(Dataset excerpts)
+++
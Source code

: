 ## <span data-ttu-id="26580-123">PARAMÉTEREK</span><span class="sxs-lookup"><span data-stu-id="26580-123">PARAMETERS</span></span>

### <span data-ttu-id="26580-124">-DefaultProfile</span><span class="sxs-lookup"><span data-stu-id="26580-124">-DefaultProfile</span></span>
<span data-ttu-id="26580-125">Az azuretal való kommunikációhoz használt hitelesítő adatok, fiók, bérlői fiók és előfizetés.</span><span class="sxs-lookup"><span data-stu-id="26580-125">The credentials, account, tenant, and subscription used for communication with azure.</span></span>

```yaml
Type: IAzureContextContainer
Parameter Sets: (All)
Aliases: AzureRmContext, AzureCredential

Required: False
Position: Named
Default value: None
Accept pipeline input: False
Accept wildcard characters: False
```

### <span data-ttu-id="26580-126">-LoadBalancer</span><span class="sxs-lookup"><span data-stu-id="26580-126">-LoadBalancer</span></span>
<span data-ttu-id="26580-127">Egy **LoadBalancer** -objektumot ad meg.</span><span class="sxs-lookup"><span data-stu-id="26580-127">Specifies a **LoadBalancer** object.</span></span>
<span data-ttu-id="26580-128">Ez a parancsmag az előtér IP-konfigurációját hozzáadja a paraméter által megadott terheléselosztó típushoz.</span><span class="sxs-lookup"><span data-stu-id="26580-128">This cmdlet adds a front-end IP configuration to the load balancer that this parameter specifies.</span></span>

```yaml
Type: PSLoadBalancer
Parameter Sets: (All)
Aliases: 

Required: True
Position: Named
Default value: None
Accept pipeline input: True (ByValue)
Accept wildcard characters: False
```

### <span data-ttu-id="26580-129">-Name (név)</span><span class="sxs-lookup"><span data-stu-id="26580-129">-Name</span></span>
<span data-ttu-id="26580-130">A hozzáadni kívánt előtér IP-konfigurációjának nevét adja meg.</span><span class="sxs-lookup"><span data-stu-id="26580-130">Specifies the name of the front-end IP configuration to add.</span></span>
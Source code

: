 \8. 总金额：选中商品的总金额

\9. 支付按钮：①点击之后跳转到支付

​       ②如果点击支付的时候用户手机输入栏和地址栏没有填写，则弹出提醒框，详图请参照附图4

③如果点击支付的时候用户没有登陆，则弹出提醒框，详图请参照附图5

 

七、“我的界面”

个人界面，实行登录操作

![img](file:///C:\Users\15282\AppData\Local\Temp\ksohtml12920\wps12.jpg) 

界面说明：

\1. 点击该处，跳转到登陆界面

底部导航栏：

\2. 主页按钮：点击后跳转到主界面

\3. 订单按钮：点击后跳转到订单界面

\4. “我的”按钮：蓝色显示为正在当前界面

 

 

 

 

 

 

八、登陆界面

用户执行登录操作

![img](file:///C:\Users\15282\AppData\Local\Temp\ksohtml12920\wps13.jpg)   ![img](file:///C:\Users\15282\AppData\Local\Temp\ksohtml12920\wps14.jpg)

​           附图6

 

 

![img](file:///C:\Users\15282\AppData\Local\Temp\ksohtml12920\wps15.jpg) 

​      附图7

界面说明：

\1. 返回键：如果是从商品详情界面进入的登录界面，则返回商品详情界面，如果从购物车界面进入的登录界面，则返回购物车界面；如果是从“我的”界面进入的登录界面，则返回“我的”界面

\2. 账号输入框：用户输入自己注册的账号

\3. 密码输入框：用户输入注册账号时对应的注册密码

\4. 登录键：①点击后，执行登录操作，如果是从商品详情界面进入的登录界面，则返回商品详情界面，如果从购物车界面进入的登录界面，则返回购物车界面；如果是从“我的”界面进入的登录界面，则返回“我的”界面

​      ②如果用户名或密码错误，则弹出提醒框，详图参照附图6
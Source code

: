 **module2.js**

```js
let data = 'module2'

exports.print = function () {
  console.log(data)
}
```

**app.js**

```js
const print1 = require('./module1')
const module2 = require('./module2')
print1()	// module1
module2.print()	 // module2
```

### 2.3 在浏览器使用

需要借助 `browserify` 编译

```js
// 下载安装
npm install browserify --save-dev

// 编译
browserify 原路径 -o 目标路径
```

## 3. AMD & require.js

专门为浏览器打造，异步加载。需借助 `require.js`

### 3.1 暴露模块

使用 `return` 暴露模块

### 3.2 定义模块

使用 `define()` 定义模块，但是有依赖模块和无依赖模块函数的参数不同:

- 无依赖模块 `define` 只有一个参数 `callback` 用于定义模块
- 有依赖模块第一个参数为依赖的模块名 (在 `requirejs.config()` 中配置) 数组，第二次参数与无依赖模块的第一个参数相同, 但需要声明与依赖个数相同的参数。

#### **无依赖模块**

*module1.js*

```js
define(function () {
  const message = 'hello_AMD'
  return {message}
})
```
+++
Please return exactly the lines that run from the line with "#### **无依赖模块**" through the end of the records above, both included, and nothing more.

#### **无依赖模块**

*module1.js*

```js
define(function () {
  const message = 'hello_AMD'
  return {message}
})
```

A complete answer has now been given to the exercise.